***** Records shown

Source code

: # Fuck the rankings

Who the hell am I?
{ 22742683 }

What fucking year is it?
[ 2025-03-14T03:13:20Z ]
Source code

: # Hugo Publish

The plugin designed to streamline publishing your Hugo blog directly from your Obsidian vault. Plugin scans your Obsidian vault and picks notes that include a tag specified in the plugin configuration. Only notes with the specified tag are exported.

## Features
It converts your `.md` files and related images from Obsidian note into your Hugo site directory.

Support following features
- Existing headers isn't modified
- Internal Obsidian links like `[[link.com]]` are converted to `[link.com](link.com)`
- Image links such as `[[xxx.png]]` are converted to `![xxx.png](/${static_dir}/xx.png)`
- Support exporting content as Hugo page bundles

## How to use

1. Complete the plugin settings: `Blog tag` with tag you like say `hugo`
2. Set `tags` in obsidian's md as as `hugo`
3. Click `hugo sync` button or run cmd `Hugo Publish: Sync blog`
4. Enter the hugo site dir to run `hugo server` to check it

**********

Please transcribe the records exactly from their first line through the line holding "# Hugo Publish", and leave out all others.

Result for this exercise:
Source code

: # Fuck the rankings

Who the hell am I?
{ 22742683 }

What fucking year is it?
[ 2025-03-14T03:13:20Z ]
Source code

: # Hugo Publish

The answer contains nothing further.